'''

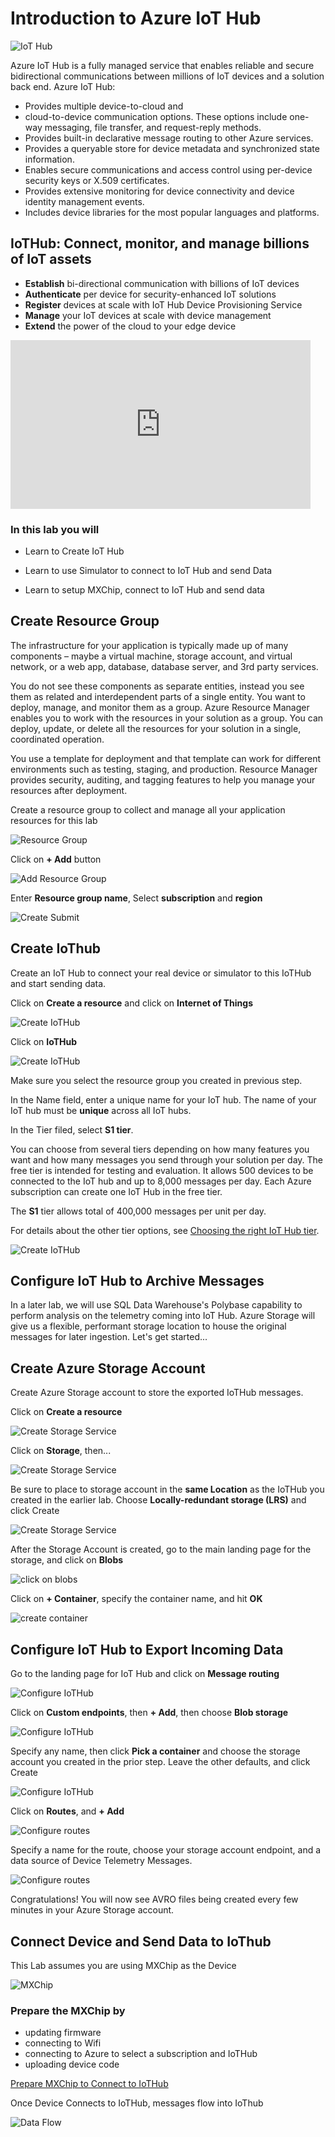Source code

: # Introduction to Azure IoT Hub

![IoT Hub](images/iothub.jpg)

Azure IoT Hub is a fully managed service that enables reliable and secure bidirectional communications between millions of IoT devices and a solution back end. Azure IoT Hub:

* Provides multiple device-to-cloud and 
* cloud-to-device communication options. These options include one-way messaging, file transfer, and request-reply methods.
* Provides built-in declarative message routing to other Azure services.
* Provides a queryable store for device metadata and synchronized state information.
* Enables secure communications and access control using per-device security keys or X.509 certificates.
* Provides extensive monitoring for device connectivity and device identity management events.
* Includes device libraries for the most popular languages and platforms.

## IoTHub: Connect, monitor, and manage billions of IoT assets

* **Establish** bi-directional communication with billions of IoT devices
* **Authenticate** per device for security-enhanced IoT solutions
* **Register** devices at scale with IoT Hub Device Provisioning Service
* **Manage** your IoT devices at scale with device management
* **Extend** the power of the cloud to your edge device

<iframe src="https://channel9.msdn.com/Shows/Azure-Friday/Azure-IoT-Hub/player" width="480" height="270" allowFullScreen frameBorder="0"></iframe>

### In this lab you will

* Learn to Create IoT Hub

* Learn to use Simulator to connect to IoT Hub and send Data

* Learn to setup MXChip, connect to IoT Hub and send data

## Create Resource Group

The infrastructure for your application is typically made up of many components – maybe a virtual machine, storage account, and virtual network, or a web app, database, database server, and 3rd party services. 

You do not see these components as separate entities, instead you see them as related and interdependent parts of a single entity. You want to deploy, manage, and monitor them as a group. Azure Resource Manager enables you to work with the resources in your solution as a group. You can deploy, update, or delete all the resources for your solution in a single, coordinated operation. 

You use a template for deployment and that template can work for different environments such as testing, staging, and production. Resource Manager provides security, auditing, and tagging features to help you manage your resources after deployment. 

Create a resource group to collect and manage all your application resources for this lab

![Resource Group](images/01_Create_Resource_Group.png)

Click on **+ Add** button

![Add Resource Group](images/02_Create_Resource_Group_Create.png)

Enter **Resource group name**,  Select **subscription** and **region**

![Create Submit](images/03_Create_Resource_Group_Submit.png)

## Create IoThub

Create an IoT Hub to connect your real device or simulator to this IoTHub and start sending data.

Click on **Create a resource** and click on **Internet of Things**

![Create IoTHub](images/iot.png)

Click on **IoTHub**

![Create IoTHub](images/04_Create_IoTHub.png)

Make sure you select the resource group you created in previous step. 

In the Name field, enter a unique name for your IoT hub. The name of your IoT hub must be **unique** across all IoT hubs.

In the Tier filed, select **S1 tier**.

You can choose from several tiers depending on how many features you want and how many messages you send through your solution per day. The free tier is intended for testing and evaluation. It allows 500 devices to be connected to the IoT hub and up to 8,000 messages per day. Each Azure subscription can create one IoT Hub in the free tier.

The **S1** tier allows total of 400,000 messages per unit per day.

For details about the other tier options, see [Choosing the right IoT Hub tier](https://azure.microsoft.com/en-us/pricing/details/iot-hub/).

![Create IoTHub](images/05_Create_IoTHub_Submit_2.png)

## Configure IoT Hub to Archive Messages

In a later lab, we will use SQL Data Warehouse's Polybase capability to perform analysis on the telemetry coming into IoT Hub.  Azure Storage will give us a flexible, performant storage location to house the original messages for later ingestion.  Let's get started...

## Create Azure Storage Account

Create Azure Storage account to store the exported IoTHub messages.

Click on **Create a resource**

![Create Storage Service](images/create_resource.png)

Click on **Storage**, then...

![Create Storage Service](images/01_Create_Storage_Service.png)

Be sure to place to storage account in the **same Location** as the IoTHub you created in the earlier lab.  Choose **Locally-redundant storage (LRS)** and click Create

![Create Storage Service](images/Create_Storage_Service_Successful.png)

After the Storage Account is created, go to the main landing page for the storage, and click on **Blobs**

![click on blobs](images/click_on_blobs.png)

Click on **+ Container**, specify the container name, and hit **OK**

![create container](images/create_container.png)


## Configure IoT Hub to Export Incoming Data

Go to the landing page for IoT Hub and click on **Message routing**

![Configure IoTHub](images/iot_message_routing.png)

Click on **Custom endpoints**, then **+ Add**, then choose **Blob storage**

![Configure IoTHub](images/create_custom_endpoint.png)

Specify any name, then click **Pick a container** and choose the storage account you created in the prior step.  Leave the other defaults, and click Create

![Configure IoTHub](images/create_custom_endpoint_successful.png)

Click on **Routes**, and **+ Add**

![Configure routes](images/create_custom_route.png)

Specify a name for the route, choose your storage account endpoint, and a data source of Device Telemetry Messages.

![Configure routes](images/create_custom_route_successful.png)

Congratulations!  You will now see AVRO files being created every few minutes in your Azure Storage account.

## Connect Device and Send Data to IoThub

This Lab assumes you are using MXChip as the Device

![MXChip](images/MxChip.jpg)

### Prepare the MXChip by 

* updating firmware
* connecting to Wifi
* connecting to Azure to select a subscription and IoTHub
* uploading device code

[Prepare MXChip to Connect to IoTHub](https://docs.microsoft.com/en-us/azure/iot-hub/iot-hub-arduino-iot-devkit-az3166-get-started)

Once Device Connects to IoTHub, messages flow into IoThub

![Data Flow](images/06_IoTHub_DeviceCreated_Data_Flowing.png)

'''

## TASK GOAL:
All of the material above should be set down again exactly, though not its pictures.

## FINAL ANSWER:
Source code

: # Introduction to Azure IoT Hub

![IoT Hub](images/iothub.jpg)

Azure IoT Hub is a fully managed service that enables reliable and secure bidirectional communications between millions of IoT devices and a solution back end. Azure IoT Hub:

* Provides multiple device-to-cloud and 
* cloud-to-device communication options. These options include one-way messaging, file transfer, and request-reply methods.
* Provides built-in declarative message routing to other Azure services.
* Provides a queryable store for device metadata and synchronized state information.
* Enables secure communications and access control using per-device security keys or X.509 certificates.
* Provides extensive monitoring for device connectivity and device identity management events.
* Includes device libraries for the most popular languages and platforms.

## IoTHub: Connect, monitor, and manage billions of IoT assets

* **Establish** bi-directional communication with billions of IoT devices
* **Authenticate** per device for security-enhanced IoT solutions
* **Register** devices at scale with IoT Hub Device Provisioning Service
* **Manage** your IoT devices at scale with device management
* **Extend** the power of the cloud to your edge device

<iframe src="https://channel9.msdn.com/Shows/Azure-Friday/Azure-IoT-Hub/player" width="480" height="270" allowFullScreen frameBorder="0"></iframe>

### In this lab you will

* Learn to Create IoT Hub

* Learn to use Simulator to connect to IoT Hub and send Data

* Learn to setup MXChip, connect to IoT Hub and send data

## Create Resource Group

The infrastructure for your application is typically made up of many components – maybe a virtual machine, storage account, and virtual network, or a web app, database, database server, and 3rd party services. 

You do not see these components as separate entities, instead you see them as related and interdependent parts of a single entity. You want to deploy, manage, and monitor them as a group. Azure Resource Manager enables you to work with the resources in your solution as a group. You can deploy, update, or delete all the resources for your solution in a single, coordinated operation. 

You use a template for deployment and that template can work for different environments such as testing, staging, and production. Resource Manager provides security, auditing, and tagging features to help you manage your resources after deployment. 

Create a resource group to collect and manage all your application resources for this lab

![Resource Group](images/01_Create_Resource_Group.png)

Click on **+ Add** button

![Add Resource Group](images/02_Create_Resource_Group_Create.png)

Enter **Resource group name**,  Select **subscription** and **region**

![Create Submit](images/03_Create_Resource_Group_Submit.png)

## Create IoThub

Create an IoT Hub to connect your real device or simulator to this IoTHub and start sending data.

Click on **Create a resource** and click on **Internet of Things**

![Create IoTHub](images/iot.png)

Click on **IoTHub**

![Create IoTHub](images/04_Create_IoTHub.png)

Make sure you select the resource group you created in previous step. 

In the Name field, enter a unique name for your IoT hub. The name of your IoT hub must be **unique** across all IoT hubs.

In the Tier filed, select **S1 tier**.

You can choose from several tiers depending on how many features you want and how many messages you send through your solution per day. The free tier is intended for testing and evaluation. It allows 500 devices to be connected to the IoT hub and up to 8,000 messages per day. Each Azure subscription can create one IoT Hub in the free tier.

The **S1** tier allows total of 400,000 messages per unit per day.

For details about the other tier options, see [Choosing the right IoT Hub tier](https://azure.microsoft.com/en-us/pricing/details/iot-hub/).

![Create IoTHub](images/05_Create_IoTHub_Submit_2.png)

## Configure IoT Hub to Archive Messages

In a later lab, we will use SQL Data Warehouse's Polybase capability to perform analysis on the telemetry coming into IoT Hub.  Azure Storage will give us a flexible, performant storage location to house the original messages for later ingestion.  Let's get started...

## Create Azure Storage Account

Create Azure Storage account to store the exported IoTHub messages.

Click on **Create a resource**

![Create Storage Service](images/create_resource.png)

Click on **Storage**, then...

![Create Storage Service](images/01_Create_Storage_Service.png)

Be sure to place to storage account in the **same Location** as the IoTHub you created in the earlier lab.  Choose **Locally-redundant storage (LRS)** and click Create

![Create Storage Service](images/Create_Storage_Service_Successful.png)

After the Storage Account is created, go to the main landing page for the storage, and click on **Blobs**

![click on blobs](images/click_on_blobs.png)

Click on **+ Container**, specify the container name, and hit **OK**

![create container](images/create_container.png)


## Configure IoT Hub to Export Incoming Data

Go to the landing page for IoT Hub and click on **Message routing**

![Configure IoTHub](images/iot_message_routing.png)

Click on **Custom endpoints**, then **+ Add**, then choose **Blob storage**

![Configure IoTHub](images/create_custom_endpoint.png)

Specify any name, then click **Pick a container** and choose the storage account you created in the prior step.  Leave the other defaults, and click Create

![Configure IoTHub](images/create_custom_endpoint_successful.png)

Click on **Routes**, and **+ Add**

![Configure routes](images/create_custom_route.png)

Specify a name for the route, choose your storage account endpoint, and a data source of Device Telemetry Messages.

![Configure routes](images/create_custom_route_successful.png)

Congratulations!  You will now see AVRO files being created every few minutes in your Azure Storage account.

## Connect Device and Send Data to IoThub

This Lab assumes you are using MXChip as the Device

![MXChip](images/MxChip.jpg)

### Prepare the MXChip by 

* updating firmware
* connecting to Wifi
* connecting to Azure to select a subscription and IoTHub
* uploading device code

[Prepare MXChip to Connect to IoTHub](https://docs.microsoft.com/en-us/azure/iot-hub/iot-hub-arduino-iot-devkit-az3166-get-started)

Once Device Connects to IoTHub, messages flow into IoThub

![Data Flow](images/06_IoTHub_DeviceCreated_Data_Flowing.png)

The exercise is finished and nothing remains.